Last fighters of Innate System – Dendritic cells

The Innate system’s last fighters are the dendritic cells. 

These are found in places that come in contact with the outside environment, such as the nose, lungs etc.

But take serious note of one very important point – dendritic cell are the link or networkers between the Innate immune system and the Adaptive or Acquired immune system cells!

In other words, different parts of the immune system talk to one another to advance the same objective – how to maximise your protection. 

This is why Dr Shiva Ayyadurai insists any teaching of the immune system must be based on a “Systems Approach”, that is a holistic approach that desists from fiddling with parts such as pushing vaccines as the sole answer to immune health that skip proper risk assessments.

First line defence pass on ‘enemy info’ to second line defence 

Finally, first line defence dentritic cells are also phagocytes which eat pathogens but after the eating, they produce and carry information about the eaten pathogens to the second line defence the Adaptive or Acquired Immune System cells.

In other words, dendritic cells of the Innate immune system share the information on pathogens with the Adaptive immune system in the form of antigens – meaning the traces that pathogens left behind. 

Antigens are molecules found on the surfaces on pathogens that our Adaptive immune system can detect and recognise.  The dendritics cells pass on this information to our T-cells while the macrophages also do the same.

The Adaptive Immune system – the 2nd line defence

The point we have established at this point is that the Innate and Adaptive or Acquired immune systems work together.

The Adaptive Immune system or the second line of defence, has two main components: T-lymphocytes and B-lymphocytes.

Lymphocytes are subtypes of white blood cells. 

T-cells are involved in cell-mediated, cytotoxic adaptive immunity.

T-cells come into play when an infection had already occurred, thus, brining about cell mediated immune response 

B-cells are involved in antibody driven immunity.

That is, B-cells join in the fight when pathogens have entered but haven’t yet caused any disease. 

Immunity – antibodies are produced by B-cells

A very important point to know is it’s the B-cells in the Adaptive immune system which produce chemicals called antibodies which crowd around a pathogen and act like tags to signal to the macrophage to come and kill the marked pathogen.

B-cells also produce memory cells when they meet an antigen and remember it for good. 

As noted previously, some T-cells take signals from the dendritic cells and macrophages and are thus called Helper T-cells. 

These Helper T-cells do two things:

One: Forming Effector T-cells that cycle through the body and actively respond to stimuli and call in the white blood cell warriors to bring about desired changes.

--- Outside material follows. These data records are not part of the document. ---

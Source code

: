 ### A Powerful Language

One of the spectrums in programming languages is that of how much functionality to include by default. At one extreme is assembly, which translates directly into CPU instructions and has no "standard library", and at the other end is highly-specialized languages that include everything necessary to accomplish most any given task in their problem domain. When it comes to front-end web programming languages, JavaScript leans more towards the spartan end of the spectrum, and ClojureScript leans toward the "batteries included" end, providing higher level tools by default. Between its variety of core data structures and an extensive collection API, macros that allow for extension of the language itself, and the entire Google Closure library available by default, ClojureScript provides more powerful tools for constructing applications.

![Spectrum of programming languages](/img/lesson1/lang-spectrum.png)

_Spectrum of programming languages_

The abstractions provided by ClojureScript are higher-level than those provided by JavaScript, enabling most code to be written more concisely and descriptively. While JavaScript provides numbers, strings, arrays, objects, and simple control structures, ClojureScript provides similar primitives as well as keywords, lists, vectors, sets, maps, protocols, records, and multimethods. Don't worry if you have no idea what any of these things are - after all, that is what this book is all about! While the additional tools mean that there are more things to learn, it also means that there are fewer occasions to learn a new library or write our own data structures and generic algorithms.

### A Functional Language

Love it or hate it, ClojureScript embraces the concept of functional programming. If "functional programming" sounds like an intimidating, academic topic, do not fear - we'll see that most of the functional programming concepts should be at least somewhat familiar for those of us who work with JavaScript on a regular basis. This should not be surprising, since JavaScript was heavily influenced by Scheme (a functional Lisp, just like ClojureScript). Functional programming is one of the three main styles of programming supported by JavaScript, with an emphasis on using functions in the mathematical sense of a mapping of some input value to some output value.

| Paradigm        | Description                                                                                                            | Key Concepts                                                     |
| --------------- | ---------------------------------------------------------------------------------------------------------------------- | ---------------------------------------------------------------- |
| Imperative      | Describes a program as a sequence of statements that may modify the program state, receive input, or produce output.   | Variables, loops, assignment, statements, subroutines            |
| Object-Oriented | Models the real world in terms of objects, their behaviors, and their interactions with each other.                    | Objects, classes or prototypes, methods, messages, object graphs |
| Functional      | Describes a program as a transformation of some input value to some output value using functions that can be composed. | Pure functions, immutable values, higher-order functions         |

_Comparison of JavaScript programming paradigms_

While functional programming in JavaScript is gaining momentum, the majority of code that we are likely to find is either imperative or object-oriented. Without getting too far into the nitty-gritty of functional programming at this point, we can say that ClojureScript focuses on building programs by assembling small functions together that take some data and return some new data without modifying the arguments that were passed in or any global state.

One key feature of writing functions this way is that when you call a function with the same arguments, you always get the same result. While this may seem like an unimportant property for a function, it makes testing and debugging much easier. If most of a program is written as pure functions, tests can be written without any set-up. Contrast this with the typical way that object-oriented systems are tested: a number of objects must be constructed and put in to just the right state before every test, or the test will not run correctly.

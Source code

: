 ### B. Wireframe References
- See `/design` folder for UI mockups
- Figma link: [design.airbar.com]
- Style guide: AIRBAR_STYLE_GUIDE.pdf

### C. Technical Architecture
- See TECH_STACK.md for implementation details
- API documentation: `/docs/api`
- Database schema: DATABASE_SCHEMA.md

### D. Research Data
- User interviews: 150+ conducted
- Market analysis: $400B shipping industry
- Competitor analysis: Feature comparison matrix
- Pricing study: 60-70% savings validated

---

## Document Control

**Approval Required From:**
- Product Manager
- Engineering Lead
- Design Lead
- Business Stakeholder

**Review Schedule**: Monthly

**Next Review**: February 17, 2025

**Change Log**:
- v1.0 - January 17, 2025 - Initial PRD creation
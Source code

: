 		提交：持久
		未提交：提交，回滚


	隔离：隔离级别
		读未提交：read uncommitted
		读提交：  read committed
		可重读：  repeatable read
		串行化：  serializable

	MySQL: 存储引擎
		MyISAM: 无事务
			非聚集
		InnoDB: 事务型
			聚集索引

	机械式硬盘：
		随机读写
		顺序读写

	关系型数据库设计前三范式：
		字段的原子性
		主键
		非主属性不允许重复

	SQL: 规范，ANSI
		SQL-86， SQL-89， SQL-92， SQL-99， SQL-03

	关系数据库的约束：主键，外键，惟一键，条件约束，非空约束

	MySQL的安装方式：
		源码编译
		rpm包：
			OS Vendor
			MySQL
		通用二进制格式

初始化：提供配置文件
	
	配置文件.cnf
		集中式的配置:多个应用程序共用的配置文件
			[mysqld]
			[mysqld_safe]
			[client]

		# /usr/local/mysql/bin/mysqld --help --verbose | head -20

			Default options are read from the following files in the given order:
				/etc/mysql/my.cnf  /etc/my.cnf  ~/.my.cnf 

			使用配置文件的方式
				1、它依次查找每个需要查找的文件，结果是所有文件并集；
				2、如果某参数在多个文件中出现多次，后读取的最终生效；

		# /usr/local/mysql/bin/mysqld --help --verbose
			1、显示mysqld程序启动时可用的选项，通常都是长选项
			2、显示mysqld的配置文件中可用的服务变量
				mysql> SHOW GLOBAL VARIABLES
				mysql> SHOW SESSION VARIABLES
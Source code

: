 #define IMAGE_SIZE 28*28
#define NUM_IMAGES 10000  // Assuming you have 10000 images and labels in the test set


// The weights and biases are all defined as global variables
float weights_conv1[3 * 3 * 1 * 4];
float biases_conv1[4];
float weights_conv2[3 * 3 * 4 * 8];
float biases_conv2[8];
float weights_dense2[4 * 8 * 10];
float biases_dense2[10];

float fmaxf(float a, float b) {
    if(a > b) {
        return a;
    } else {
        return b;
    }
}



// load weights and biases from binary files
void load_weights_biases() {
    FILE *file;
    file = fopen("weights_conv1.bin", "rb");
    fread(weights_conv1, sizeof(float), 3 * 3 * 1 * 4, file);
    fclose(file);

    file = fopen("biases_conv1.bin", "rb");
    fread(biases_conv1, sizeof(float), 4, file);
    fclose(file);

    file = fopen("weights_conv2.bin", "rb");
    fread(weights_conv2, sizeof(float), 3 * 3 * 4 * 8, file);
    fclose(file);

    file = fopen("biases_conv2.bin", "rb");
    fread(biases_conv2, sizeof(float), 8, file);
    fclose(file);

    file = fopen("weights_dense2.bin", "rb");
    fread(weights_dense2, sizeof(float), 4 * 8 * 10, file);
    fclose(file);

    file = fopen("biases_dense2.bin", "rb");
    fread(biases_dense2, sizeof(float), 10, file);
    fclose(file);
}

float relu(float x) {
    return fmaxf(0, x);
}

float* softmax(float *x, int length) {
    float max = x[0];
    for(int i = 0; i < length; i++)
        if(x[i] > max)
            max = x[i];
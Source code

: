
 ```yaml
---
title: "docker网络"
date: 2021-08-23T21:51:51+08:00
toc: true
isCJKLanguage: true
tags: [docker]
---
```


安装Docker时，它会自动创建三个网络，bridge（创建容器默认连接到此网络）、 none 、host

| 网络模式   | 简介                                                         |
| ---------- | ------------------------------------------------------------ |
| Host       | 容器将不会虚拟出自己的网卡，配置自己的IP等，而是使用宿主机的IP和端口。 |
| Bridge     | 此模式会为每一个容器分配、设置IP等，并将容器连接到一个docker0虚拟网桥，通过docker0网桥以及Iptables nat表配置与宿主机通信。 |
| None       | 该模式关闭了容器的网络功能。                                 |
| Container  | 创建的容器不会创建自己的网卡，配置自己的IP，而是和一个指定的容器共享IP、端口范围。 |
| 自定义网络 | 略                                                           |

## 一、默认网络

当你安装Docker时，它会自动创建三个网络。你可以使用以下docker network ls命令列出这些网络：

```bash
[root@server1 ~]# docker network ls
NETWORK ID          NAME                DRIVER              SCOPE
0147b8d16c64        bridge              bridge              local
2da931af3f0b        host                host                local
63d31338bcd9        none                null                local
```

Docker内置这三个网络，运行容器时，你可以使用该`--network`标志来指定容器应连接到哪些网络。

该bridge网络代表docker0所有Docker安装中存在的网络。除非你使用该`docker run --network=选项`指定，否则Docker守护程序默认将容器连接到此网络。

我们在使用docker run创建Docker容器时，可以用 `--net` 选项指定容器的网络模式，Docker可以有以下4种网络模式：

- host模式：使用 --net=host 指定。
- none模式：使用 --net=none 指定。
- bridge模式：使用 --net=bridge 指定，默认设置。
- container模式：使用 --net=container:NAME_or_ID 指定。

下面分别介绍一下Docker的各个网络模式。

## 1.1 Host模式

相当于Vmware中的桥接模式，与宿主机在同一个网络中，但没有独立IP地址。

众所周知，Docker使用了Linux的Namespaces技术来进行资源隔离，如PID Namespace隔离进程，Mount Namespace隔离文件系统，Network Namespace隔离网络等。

Two: Helper T-cells also form memory T-cells which remember encounters with pathogen and keep a record of the antigens so that any return of similar pathogens could be recognised immediately for elimination.

What should be understood here is the overall importance of the Helper T-cells which play a central role in activating the combat functions of the T-cells, B-cells, macrophages and cytotoxic cells in finishing off the enemies and remember them through memory T-cells for quick kills in future. 

Mercy killing through cytotoxic cells to save a bigger interest 

Sometimes, some cells of our body know that they have lost the battle. 

Essentially, the affected area or organ has become heavily infected with pathogens so there is no hope for them. 

At this point the body summons the cytotoxic cells which rush over to execute a mercy killing for the infected and dying cells, in the interest of protecting the body. 

In summary the B and T cells of the Adaptive immune system cells jointly maintain a record of all encountered infections.

Thus this united and bonded defence working relationship not only save our life everyday but also strengthens and solidifies the body’s immune response in the future.